▶ _WHAT YOU SHOULD DO_
Every line of the material below that holds the string "zabbixlatam" should be copied.
Start of RECORDS FOR THIS EXERCISE
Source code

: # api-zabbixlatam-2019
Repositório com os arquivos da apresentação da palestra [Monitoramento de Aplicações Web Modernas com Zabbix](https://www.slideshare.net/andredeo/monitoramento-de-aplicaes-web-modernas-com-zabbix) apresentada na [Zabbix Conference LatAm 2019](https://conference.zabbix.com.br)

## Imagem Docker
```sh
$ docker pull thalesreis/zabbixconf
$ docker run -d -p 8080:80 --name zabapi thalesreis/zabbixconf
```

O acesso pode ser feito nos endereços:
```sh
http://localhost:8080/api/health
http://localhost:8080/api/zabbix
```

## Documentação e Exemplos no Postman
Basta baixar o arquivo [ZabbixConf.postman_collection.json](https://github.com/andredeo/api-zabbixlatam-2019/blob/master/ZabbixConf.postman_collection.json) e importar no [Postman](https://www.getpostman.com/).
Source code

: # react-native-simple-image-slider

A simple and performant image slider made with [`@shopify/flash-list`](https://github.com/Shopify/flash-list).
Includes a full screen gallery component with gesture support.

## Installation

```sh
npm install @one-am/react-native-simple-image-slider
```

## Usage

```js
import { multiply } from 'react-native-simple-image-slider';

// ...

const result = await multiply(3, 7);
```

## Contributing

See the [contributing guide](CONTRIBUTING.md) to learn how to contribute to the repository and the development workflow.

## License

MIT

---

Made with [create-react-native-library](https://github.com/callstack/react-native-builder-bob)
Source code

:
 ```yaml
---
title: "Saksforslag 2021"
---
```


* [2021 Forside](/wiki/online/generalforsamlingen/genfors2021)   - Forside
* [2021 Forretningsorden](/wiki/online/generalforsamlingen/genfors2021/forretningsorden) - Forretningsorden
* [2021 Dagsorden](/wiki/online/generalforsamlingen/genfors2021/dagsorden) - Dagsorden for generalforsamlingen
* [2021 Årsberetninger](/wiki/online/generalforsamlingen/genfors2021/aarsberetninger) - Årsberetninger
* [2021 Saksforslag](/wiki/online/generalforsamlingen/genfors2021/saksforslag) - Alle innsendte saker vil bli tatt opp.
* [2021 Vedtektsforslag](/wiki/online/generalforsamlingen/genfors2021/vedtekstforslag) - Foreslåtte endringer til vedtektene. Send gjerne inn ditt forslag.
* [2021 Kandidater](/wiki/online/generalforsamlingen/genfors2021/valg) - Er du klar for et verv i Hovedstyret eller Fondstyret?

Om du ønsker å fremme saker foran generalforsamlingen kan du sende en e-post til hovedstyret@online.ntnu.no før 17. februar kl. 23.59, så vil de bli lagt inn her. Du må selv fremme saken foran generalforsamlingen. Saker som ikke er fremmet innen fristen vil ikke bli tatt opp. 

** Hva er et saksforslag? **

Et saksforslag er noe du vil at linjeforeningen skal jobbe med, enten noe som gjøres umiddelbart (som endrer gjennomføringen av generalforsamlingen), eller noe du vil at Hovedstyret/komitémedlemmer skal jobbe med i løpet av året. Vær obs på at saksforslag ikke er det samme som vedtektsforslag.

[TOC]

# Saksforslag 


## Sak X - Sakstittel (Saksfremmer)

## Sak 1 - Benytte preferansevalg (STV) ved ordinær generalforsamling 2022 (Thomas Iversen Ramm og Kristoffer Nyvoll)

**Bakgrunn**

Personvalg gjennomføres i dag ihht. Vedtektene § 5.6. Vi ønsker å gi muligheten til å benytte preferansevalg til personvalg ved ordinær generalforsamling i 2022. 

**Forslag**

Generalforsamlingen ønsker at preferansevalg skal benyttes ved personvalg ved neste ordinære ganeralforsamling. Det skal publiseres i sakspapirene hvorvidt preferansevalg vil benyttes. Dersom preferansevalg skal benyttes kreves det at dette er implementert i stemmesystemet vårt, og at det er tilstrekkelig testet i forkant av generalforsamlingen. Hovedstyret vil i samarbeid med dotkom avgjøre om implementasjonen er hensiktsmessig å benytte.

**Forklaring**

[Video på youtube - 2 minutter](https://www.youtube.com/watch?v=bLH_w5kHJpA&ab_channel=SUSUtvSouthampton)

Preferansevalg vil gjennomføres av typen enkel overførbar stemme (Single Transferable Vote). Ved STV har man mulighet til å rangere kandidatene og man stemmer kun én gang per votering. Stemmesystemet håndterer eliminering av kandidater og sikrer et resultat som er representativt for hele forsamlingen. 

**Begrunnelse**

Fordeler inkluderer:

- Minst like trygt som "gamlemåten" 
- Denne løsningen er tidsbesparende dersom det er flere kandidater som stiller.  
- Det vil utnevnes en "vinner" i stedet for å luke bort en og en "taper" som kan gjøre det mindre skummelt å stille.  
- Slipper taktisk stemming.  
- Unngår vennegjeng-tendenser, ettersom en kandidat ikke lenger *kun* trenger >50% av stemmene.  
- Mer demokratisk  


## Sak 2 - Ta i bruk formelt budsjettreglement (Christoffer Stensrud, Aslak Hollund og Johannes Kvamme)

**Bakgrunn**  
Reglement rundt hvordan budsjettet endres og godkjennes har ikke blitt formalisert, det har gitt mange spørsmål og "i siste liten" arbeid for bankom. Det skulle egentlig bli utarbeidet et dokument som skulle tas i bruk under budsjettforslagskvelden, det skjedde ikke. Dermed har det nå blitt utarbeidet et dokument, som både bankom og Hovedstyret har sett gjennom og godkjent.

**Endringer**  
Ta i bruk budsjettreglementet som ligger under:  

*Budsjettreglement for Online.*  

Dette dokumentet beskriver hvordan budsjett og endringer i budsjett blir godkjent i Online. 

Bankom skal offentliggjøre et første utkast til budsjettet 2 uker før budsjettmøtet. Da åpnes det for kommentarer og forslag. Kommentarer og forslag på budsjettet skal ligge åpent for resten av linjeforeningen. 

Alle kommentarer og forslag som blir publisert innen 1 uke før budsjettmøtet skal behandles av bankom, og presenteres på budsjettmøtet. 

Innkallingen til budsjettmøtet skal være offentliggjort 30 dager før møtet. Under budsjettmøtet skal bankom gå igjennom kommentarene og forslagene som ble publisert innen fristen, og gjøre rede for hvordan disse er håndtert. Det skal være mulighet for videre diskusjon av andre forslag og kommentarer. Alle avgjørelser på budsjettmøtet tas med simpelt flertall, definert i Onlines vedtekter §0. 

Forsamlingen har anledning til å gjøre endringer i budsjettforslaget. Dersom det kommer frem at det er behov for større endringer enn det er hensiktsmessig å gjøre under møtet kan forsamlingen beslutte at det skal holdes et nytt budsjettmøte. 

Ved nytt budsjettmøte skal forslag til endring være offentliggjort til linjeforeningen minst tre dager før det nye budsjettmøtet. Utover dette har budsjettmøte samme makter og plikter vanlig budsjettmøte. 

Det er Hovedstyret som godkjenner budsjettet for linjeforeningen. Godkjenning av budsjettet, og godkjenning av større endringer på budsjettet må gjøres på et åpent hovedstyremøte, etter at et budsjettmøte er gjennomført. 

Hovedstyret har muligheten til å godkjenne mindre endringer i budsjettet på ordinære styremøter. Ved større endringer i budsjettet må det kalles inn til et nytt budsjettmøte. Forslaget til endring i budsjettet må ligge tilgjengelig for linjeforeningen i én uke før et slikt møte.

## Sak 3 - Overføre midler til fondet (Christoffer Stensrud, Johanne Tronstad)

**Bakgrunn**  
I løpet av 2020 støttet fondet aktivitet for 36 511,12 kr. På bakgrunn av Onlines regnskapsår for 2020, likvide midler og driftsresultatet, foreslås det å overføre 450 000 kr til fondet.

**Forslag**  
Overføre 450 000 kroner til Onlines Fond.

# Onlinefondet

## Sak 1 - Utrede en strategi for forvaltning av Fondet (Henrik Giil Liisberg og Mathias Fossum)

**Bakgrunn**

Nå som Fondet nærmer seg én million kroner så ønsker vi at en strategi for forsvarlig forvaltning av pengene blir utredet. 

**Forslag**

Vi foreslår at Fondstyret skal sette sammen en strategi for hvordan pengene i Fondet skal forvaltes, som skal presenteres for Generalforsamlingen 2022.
End of RECORDS FOR THIS EXERCISE
▶ _REPLY TO THE EXERCISE_
: # api-zabbixlatam-2019
Basta baixar o arquivo [ZabbixConf.postman_collection.json](https://github.com/andredeo/api-zabbixlatam-2019/blob/master/ZabbixConf.postman_collection.json) e importar no [Postman](https://www.getpostman.com/).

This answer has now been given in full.